CS662 Assignment 9, utility, perceptrons, and programming potpourri.
Assigned: Tuesday, November 27.
Due: Monday, December 10 at 9:00 am. No late assignments accepted.
40 points total.
To turn in: For problems 1, 2, and 3, typed or handwritten answers to your
problems. For the coding problems, please submit all code to a folder
named assignment9 in your subversion repository, and also submit a
hard copy of your code.
Question 1. Utility. (5 points)
(from R & N, pp610): Tickets to a lottery cost $1. There are two
possible prizes: a $10 payoff, with probability 1/50, and a $1,000,000
payoff with probability 1/2,000,000. What is the expected value of a
lottery ticket? What is the optimal number of tickets to buy, assuming
your utility for money is linear?
Question 2. Value of information. (10 points total)

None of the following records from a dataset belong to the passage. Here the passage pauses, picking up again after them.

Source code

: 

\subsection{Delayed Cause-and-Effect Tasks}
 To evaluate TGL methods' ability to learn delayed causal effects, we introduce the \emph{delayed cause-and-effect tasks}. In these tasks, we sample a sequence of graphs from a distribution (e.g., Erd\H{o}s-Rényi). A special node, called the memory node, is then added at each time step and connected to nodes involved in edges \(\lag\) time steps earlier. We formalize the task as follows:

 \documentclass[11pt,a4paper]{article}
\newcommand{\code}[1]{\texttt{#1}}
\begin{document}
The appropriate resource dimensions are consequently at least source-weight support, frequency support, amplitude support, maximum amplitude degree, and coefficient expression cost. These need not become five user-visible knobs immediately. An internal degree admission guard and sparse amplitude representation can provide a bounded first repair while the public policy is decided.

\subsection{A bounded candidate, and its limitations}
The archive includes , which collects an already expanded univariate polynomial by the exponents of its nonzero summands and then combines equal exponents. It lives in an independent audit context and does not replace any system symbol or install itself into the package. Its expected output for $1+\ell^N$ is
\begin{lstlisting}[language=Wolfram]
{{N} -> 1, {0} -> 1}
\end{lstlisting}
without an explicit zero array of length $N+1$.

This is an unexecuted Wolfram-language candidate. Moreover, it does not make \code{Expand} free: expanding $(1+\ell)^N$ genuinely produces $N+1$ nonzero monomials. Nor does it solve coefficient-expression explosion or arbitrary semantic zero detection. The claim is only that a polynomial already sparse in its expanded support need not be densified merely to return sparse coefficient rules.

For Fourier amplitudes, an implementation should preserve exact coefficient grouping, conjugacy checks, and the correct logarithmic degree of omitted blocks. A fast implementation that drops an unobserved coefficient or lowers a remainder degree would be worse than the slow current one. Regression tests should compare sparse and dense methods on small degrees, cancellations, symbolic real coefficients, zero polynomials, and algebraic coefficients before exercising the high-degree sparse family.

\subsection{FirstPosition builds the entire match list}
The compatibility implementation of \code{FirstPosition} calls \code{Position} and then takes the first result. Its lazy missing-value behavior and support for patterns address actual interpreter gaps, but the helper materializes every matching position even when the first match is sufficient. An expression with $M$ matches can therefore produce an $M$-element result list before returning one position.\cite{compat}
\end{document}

Suppose that our route-finding agent is trying to suggest a route for
us to get from USF to Oakland. We want to minimize the expected
travel time. We know that, when the Bay Bridge is busy, it takes 1
hour to drive there, and when the Bay Bridge is not busy, it takes 30
minutes to drive there. We know that taking BART always takes 40
minutes. We also know that the Bay Bridge is busy 40% of the time.
a. (2 points) Without any other information, should we drive or take BART? Show
all necessary work.
b. (2 points) Suppose that we can spend five minutes checking a traffic website
to see if the bridge is actually busy. We know that 90% of the time
when the bridge is actually busy, the site will say it's busy. (P(site
| busy) = 0.9) We also know that 20% of the time the site will say the
bridge is busy when it actually isn't. (P(site | !busy) = 0.2)

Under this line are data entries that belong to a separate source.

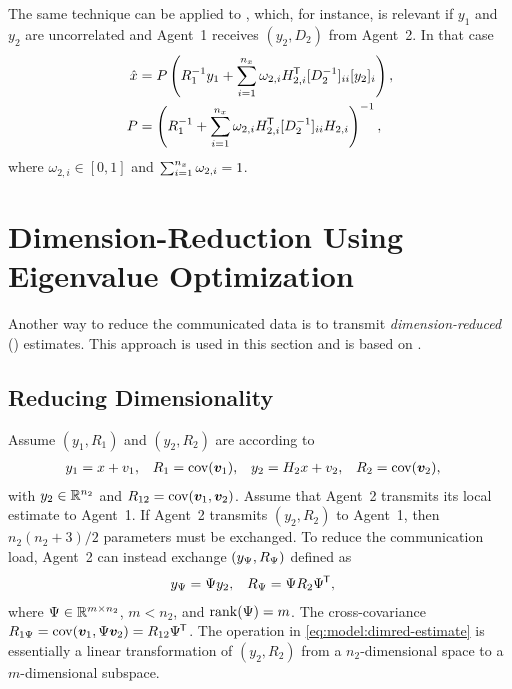 The same technique can be applied to \abbrKF, which, for instance, is relevant if $y_1$ and $y_2$ are uncorrelated and Agent~1 receives $(y_2,D_2)$ from Agent~2. In that case
\begin{subequations} \label{eq:dca-hyp:kf}
\begin{align}
	\hat{x} &= P\left(R_1^{-1} y_1 + \sum_{i=1}^{n_x} \omega_{2,i} H_{2,i}^{\mkern-1.5mu\mathsf{T}} [D_2^{-1}]_{ii}[y_2]_i \right), \\
	P &= \left(R_1^{-1} + \sum_{i=1}^{n_x} \omega_{2,i} H_{2,i}^{\mkern-1.5mu\mathsf{T}} [D_2^{-1}]_{ii}H_{2,i} \right)^{-1},
\end{align}
\end{subequations}
where $\omega_{2,i}\in[0,1]$ and $\sum_{i=1}^{n_x}\omega_{2,i}=1$.







\section{Dimension-Reduction Using Eigenvalue Optimization}

Another way to reduce the communicated data is to transmit \emph{dimension-reduced} (\abbrDR) estimates. This approach is used in this section and is based on \cite[Chapter~5]{Forsling2023Phd}.


\subsection{Reducing Dimensionality}

Assume $(y_1,R_1)$ and $(y_2,R_2)$ are according to
\begin{align}
	y_1 &= x+v_1, & R_1 &= \operatorname*{\rm cov}(\bm{v}_1), &
	y_2 &= H_2x+v_2, & R_2 &= \operatorname*{\rm cov}(\bm{v}_2),
	\label{eq:model:dr:two-estimates}
\end{align}
with $y_2\in{\mathbb{R}}^{n_2}$ and $R_{12}=\operatorname*{\rm cov}(\bm{v}_1,\bm{v}_2)$. Assume \wolog that Agent~2 transmits its local estimate to Agent~1. If Agent~2 transmits $(y_2,R_2)$ to Agent~1, then $n_2(n_2+3)/2$ parameters must be exchanged. To reduce the communication load, Agent~2 can instead exchange $(y_\Psi,R_\Psi)$ defined as
\begin{align}
	y_\Psi &= \Psi y_2, & R_\Psi &= \Psi R_2\Psi^{\mkern-1.5mu\mathsf{T}},
	\label{eq:model:dimred-estimate}
\end{align} 
where $\Psi\in{\mathbb{R}}^{m\times n_2}$, $m<n_2$, and $\operatorname*{\rm rank}(\Psi)=m$. The cross-covariance $R_{1\Psi}=\operatorname*{\rm cov}(\bm{v}_1,\Psi\bm{v}_2)=R_{12}\Psi^{\mkern-1.5mu\mathsf{T}}$. The operation in \eqref{eq:model:dimred-estimate} is essentially a linear transformation of $(y_2,R_2)$ from a $n_2$-dimensional space to a $m$-dimensional subspace. 


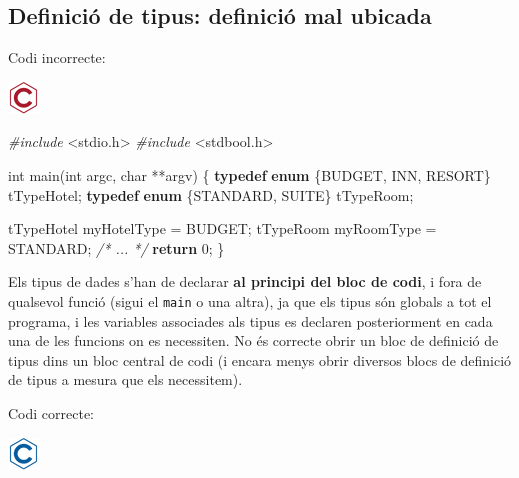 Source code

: \documentclass[
]{book}
\newenvironment{Shaded}{\begin{snugshade}}{\end{snugshade}}
\newcommand{\CommentTok}[1]{\textcolor[rgb]{0.56,0.35,0.01}{\textit{#1}}}
\newcommand{\ControlFlowTok}[1]{\textcolor[rgb]{0.13,0.29,0.53}{\textbf{#1}}}
\newcommand{\DataTypeTok}[1]{\textcolor[rgb]{0.13,0.29,0.53}{#1}}
\newcommand{\DecValTok}[1]{\textcolor[rgb]{0.00,0.00,0.81}{#1}}
\newcommand{\ImportTok}[1]{#1}
\newcommand{\KeywordTok}[1]{\textcolor[rgb]{0.13,0.29,0.53}{\textbf{#1}}}
\newcommand{\NormalTok}[1]{#1}
\newcommand{\PreprocessorTok}[1]{\textcolor[rgb]{0.56,0.35,0.01}{\textit{#1}}}
\begin{document}
\hypertarget{definiciuxf3-de-tipus-definiciuxf3-mal-ubicada}{%
\subsection{Definició de tipus: definició mal ubicada}\label{definiciuxf3-de-tipus-definiciuxf3-mal-ubicada}}

Codi incorrecte:

\includegraphics{./img/c_err.png}

\begin{Shaded}
\begin{Highlighting}[]
\PreprocessorTok{\#include }\ImportTok{\textless{}stdio.h\textgreater{}}
\PreprocessorTok{\#include }\ImportTok{\textless{}stdbool.h\textgreater{}}

\DataTypeTok{int}\NormalTok{ main(}\DataTypeTok{int}\NormalTok{ argc, }\DataTypeTok{char}\NormalTok{ **argv) \{}
    \KeywordTok{typedef} \KeywordTok{enum}\NormalTok{ \{BUDGET, INN, RESORT\} tTypeHotel;}
    \KeywordTok{typedef} \KeywordTok{enum}\NormalTok{ \{STANDARD, SUITE\} tTypeRoom;}

\NormalTok{    tTypeHotel myHotelType = BUDGET;}
\NormalTok{    tTypeRoom myRoomType = STANDARD;}
    \CommentTok{/* ... */}
    \ControlFlowTok{return} \DecValTok{0}\NormalTok{;}
\NormalTok{\}}
\end{Highlighting}
\end{Shaded}

Els tipus de dades s'han de declarar \textbf{al principi del bloc de codi}, i fora de qualsevol funció (sigui el \texttt{main} o una altra), ja que els tipus són globals a tot el programa, i les variables associades als tipus es declaren posteriorment en cada una de les funcions on es necessiten. No és correcte obrir un bloc de definició de tipus dins un bloc central de codi (i encara menys obrir diversos blocs de definició de tipus a mesura que els necessitem).

Codi correcte:

\includegraphics{./img/c.png}
\end{document}
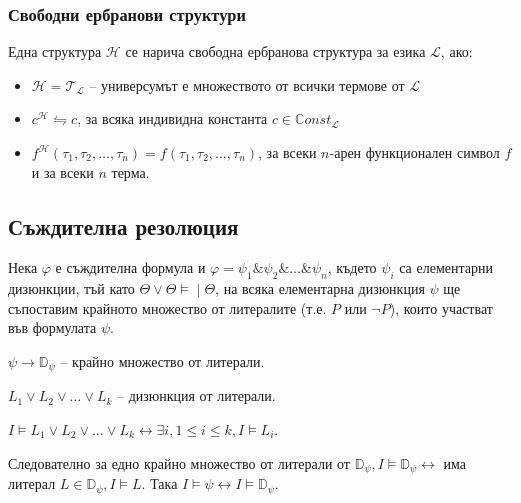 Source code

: \documentclass{article}
\newcommand{\mymod}{\models\!\mid}
\begin{document}
\subsubsection*{Свободни ербранови структури}

\begin{mydef}
Една структура $\mathcal{H}$ се нарича свободна ербранова структура за езика $\mathcal{L}$, ако:
\begin{itemize}
\item $\mathcal{H} = \mathcal{T}_\mathcal{L}$ -- универсумът е множеството от всички термове от $\mathcal{L}$
\item $c^\mathcal{H} \leftrightharpoons c$, за всяка индивидна константа $c \in \mathbb{C}onst_\mathcal{L}$
\item $f^\mathcal{H}(\tau_1, \tau_2, \ldots, \tau_n) = f(\tau_1, \tau_2, \ldots, \tau_n)$, за всеки $n$-арен функционален символ $f$ и за всеки $n$ терма.
\end{itemize}
\end{mydef}


\subsection*{Съждителна резолюция}

\begin{mydef}
Нека $\varphi$ е съждителна формула и $\varphi = \psi_1 \& \psi_2\&\ldots\&\psi_n$, където $\psi_i$ са елементарни дизюнкции, тъй като $\Theta \lor \Theta \mymod \Theta$, на всяка елементарна дизюнкция $\psi$ ще съпоставим крайното множество от литералите (т.е. $P$ или $\neg P$), които участват във формулата $\psi$.

$\psi \longrightarrow \mathbb{D}_\psi$ -- крайно множество от литерали.

$L_1 \lor L_2 \lor \ldots \lor L_k $ -- дизюнкция от литерали.

$I \models L_1 \lor L_2 \lor \ldots \lor L_k \longleftrightarrow \exists i, 1 \leq i \leq k, I\models L_i$.

Следователно за едно крайно множество от литерали от $\mathbb{D}_\psi, I \models \mathbb{D}_\psi \longleftrightarrow$ има литерал $L \in \mathbb{D}_\psi, I \models L$. Така $I \models \psi \longleftrightarrow I \models \mathbb{D}_\psi$.

\end{mydef}
\end{document}
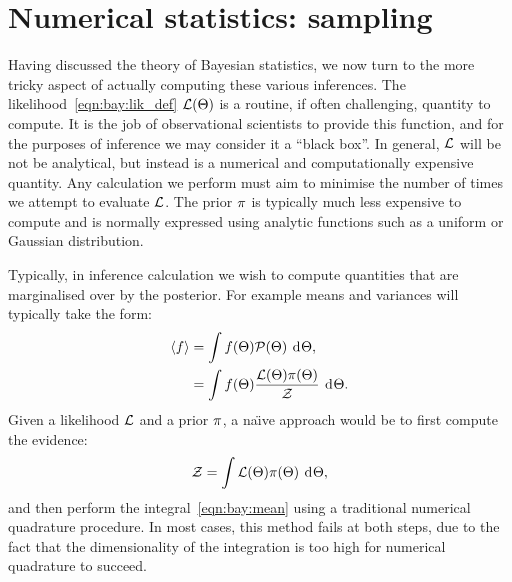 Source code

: \section{Numerical statistics: sampling}
\label{sec:bay:samp}
Having discussed the theory of Bayesian statistics, we now turn to the more tricky aspect of actually computing these various inferences. The likelihood~\eqref{eqn:bay:lik_def} \(\mathcal{L}(\Theta)\) is a routine, if often challenging, quantity to compute. It is the job of observational scientists to provide this function, and for the purposes of inference we may consider it a ``black box''. In general, \(\mathcal{L}\) will be not be analytical, but instead is a numerical and computationally expensive quantity. Any calculation we perform must aim to minimise the number of times we attempt to evaluate \(\mathcal{L}\). The prior \(\pi\) is typically much less expensive to compute and is normally expressed using analytic functions such as a uniform or Gaussian distribution.

Typically, in inference calculation we wish to compute quantities that are marginalised over by the posterior. For example means and variances will typically take the form:
\begin{align}
  {\left\langle{f}\right\rangle} 
  &= \int f(\Theta)\mathcal{P}(\Theta)\:\operatorname{d}^{}\!{\Theta},
  \label{eqn:bay:mean}\\
  &= \int f(\Theta)\frac{\mathcal{L}(\Theta)\pi(\Theta)}{\mathcal{Z}}\:\operatorname{d}^{}\!{\Theta}.
\end{align}
Given a likelihood \(\mathcal{L}\) and a prior \(\pi\), a na\"{\i}ve approach would be to first compute the evidence:
\begin{equation}
  \mathcal{Z} = \int \mathcal{L}(\Theta) \pi(\Theta) \: \operatorname{d}^{}\!{\Theta},
  \label{eqn:bay:ev_short}
\end{equation}
and then perform the integral~\eqref{eqn:bay:mean} using a traditional numerical quadrature procedure. In most cases, this method fails at both steps, due to the fact that the dimensionality of the integration is too high for numerical quadrature to succeed.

Use Bayes' rule to determine the probability that the bridge is
actually busy if the site says it is. (P(busy | site)).
c. (3 points) If the site says the Bridge is busy, what should we do?
What if the site says the bridge is not busy? Show all work.
d. (3 points) Use a value of information calculation to determine whether it is
worth it for us to spend five minutes checking the traffic website.
Question 3. Perceptrons. (5 points)
Do 20.15a on pp 761 of Russell & Norvig. You may assume that alpha =
0.1 and w0 = 0.
Question 4. Value Iteration and Policy Iteration. (5 points
each)
For this problem, you will implement the value iteration and policy
iteration algorithms. I've provided a
representation for states, a map, and the setup for two problems -
the one shown in R&N (and done in class), and a larger problem, the
map of which can
be found here. In this second problem, the
agent moves in the intended direction with P=0.7, and in each of the
other 3 directions with P=0.1. Your task is to implement the value
iteration and policy iteration algorithms and verify that they work
with both problems. (I'd suggest doing the R&N problem first.)
You may assume R=-0.04 for all non-goal states, and gamma = 0.8.
Here's an example of what the code looks like running in the Python
interpreter:
>>> import mdp
>>> m = mdp.makeRNProblem()
>>> m.valueIteration()
>>> [(s.coords, s.utility) for s in m.states.values()]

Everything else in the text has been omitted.